The helicopter skimmed low over the jungle canopy, close enough that I could smell the wet green of the trees through the open door. Beside me, Jolly sat perfectly still, his eyes fixed on the darkness below. He knew what this was. He’d done it before.

The rest of the team was spread across the cabin—Ty and Jace on the opposite bench, Andrew at the controls, Logan and Ethan near the door.

Nobody spoke. The rotors were too loud for easy conversation, but that wasn’t the real reason for the silence.

This was the quiet before the work. The moment where you stopped being a person with a life and became a tool with a purpose.

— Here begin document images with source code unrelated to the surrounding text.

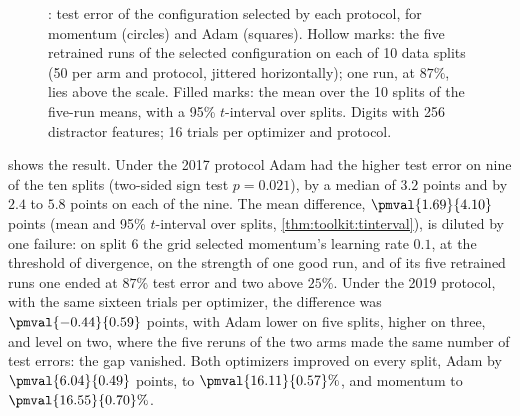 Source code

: \begin{refsection}
\begin{figure}[t]
\centering
{}
\caption{: test error of the configuration selected by each protocol, for momentum (circles) and Adam (squares). Hollow marks: the five retrained runs of the selected configuration on each of 10 data splits (50 per arm and protocol, jittered horizontally); one run, at $87\%$, lies above the scale. Filled marks: the mean over the 10 splits of the five-run means, with a 95\% $t$-interval over splits. Digits with 256 distractor features; 16 trials per optimizer and protocol.}
\label{fig:budgets:protocols}
\end{figure}

 shows the result. Under the 2017 protocol Adam had the higher test error on nine of the ten splits (two-sided sign test $p=0.021$), by a median of $3.2$ points and by $2.4$ to $5.8$ points on each of the nine. The mean difference, $\pmval{1.69}{4.10}$ points (mean and 95\% $t$-interval over splits, \cref{thm:toolkit:tinterval}), is diluted by one failure: on split 6 the grid selected momentum's learning rate $0.1$, at the threshold of divergence, on the strength of one good run, and of its five retrained runs one ended at $87\%$ test error and two above $25\%$. Under the 2019 protocol, with the same sixteen trials per optimizer, the difference was $\pmval{-0.44}{0.59}$ points, with Adam lower on five splits, higher on three, and level on two, where the five reruns of the two arms made the same number of test errors: the gap vanished. Both optimizers improved on every split, Adam by $\pmval{6.04}{0.49}$ points, to $\pmval{16.11}{0.57}\%$, and momentum to $\pmval{16.55}{0.70}\%$.


\end{refsection}

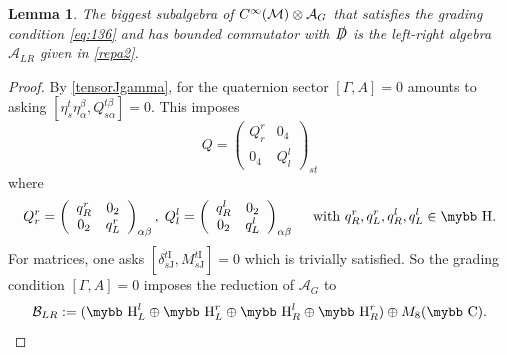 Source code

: \documentclass[11pt]{article}
\newcommand{\cinf}{{C^\infty({\cal M})}}
\newcommand{\A}{\mathcal A}
\def\bb#1{\hbox{\mybb#1}}
\newcommand{\sI}{\mathrm  I}
\newcommand{\sJ}{\mathrm J}
\newtheorem{lemma}[prop]{Lemma}
\begin{document}
\begin{lemma}
The biggest
  subalgebra of $\cinf \otimes\A_G$ that satisfies the grading condition 
  \eqref{eq:136} and has bounded commutator with $\slashed D$ is the
  left-right algebra  $\A_{LR}$ given in \eqref{repa2}. 
\end{lemma}
\begin{proof}
By \eqref{tensorJgamma}, for
the quaternion sector $[\Gamma, A]=0$ amounts to asking 
 $[\eta_s^t\eta_\alpha^\beta,Q_{s\alpha}^{t\beta}]=0$. This  imposes 
\begin{equation}
  \label{eq:58}
  Q = \left( 
    \begin{array}{cc}
      Q^r_r & 0_4 \\ 
      0_4 & Q^l_l
    \end{array}\right)_{st} 
\end{equation}
where 
\begin{equation}
   \label{eq:60}
   Q^{r}_{r}=\left(
     \begin{array}{cc}
       {q^r_R}& 0_2 \\
       0_2 & {q^r_L}
     \end{array}
  \right)_{\alpha\beta}, \; Q^{l}_{l}=\left(
     \begin{array}{cc}
       {q^l_R}& 0_2 \\
       0_2 & {q^l_L}
     \end{array}
  \right)_{\alpha\beta} \quad
\text{ with } q^r_R, q^r_L, q^l_R, q^l_L\in \bb H.
\end{equation}
For matrices, one asks $[\delta^{\dot t \sI}_{\dot s
  \sJ}, M^{\dot t \sI}_{\dot s \sJ}]=0$ which is trivially
satisfied. So the grading condition $[\Gamma,
A]=0$ imposes the reduction of $\A_G$ to
\begin{equation}
  \label{eq:62}
{\cal  B}_{LR} :=(\bb H^l_L \oplus \bb H^r_L \oplus \bb H^l_R \oplus \bb H^r_R) \oplus
M_8(\bb C). 
\end{equation}


\end{proof}
\end{document}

Jolly’s nose twitched, cataloging scents even at altitude. I rested my hand on his back, feeling the steady rise and fall of his breathing. Calm. Ready.

The LZ appeared below—a small clearing carved out of the jungle, barely visible in the moonlight. Andrew brought us down smooth, the skids kissing the ground with barely a bump. We were out before the rotors stopped spinning, fanning into the tree line with practiced efficiency.

The helicopter lifted off behind us, disappearing into the night. We wouldn’t see it again until extraction.

Ethan’s voice crackled in my earpiece. “Comms check.”

The team sounded off one by one. When it got to Ty, he added, “Cupid, live and still protesting this call sign.”

“Noted and ignored,” Ethan said. “Move out.”

The jungle closed around us like a fist.

I’d studied the terrain on maps, memorized the route, reviewed the satellite imagery until I could walk it blindfolded.

But maps don’t capture the way the air sits heavy in your lungs, thick with moisture and the smell of rotting vegetation.

They don’t tell you about the sounds—the constant hum of insects, the distant calls of night birds, the rustle of things moving through the undergrowth.

Jolly moved beside me, his footfalls silent on the jungle floor. His ears rotated constantly, tracking sounds I couldn’t hear. Every few seconds, his nose would lift, testing the air. He was a living early warning system, and I trusted him more than any piece of technology Jace could rig up.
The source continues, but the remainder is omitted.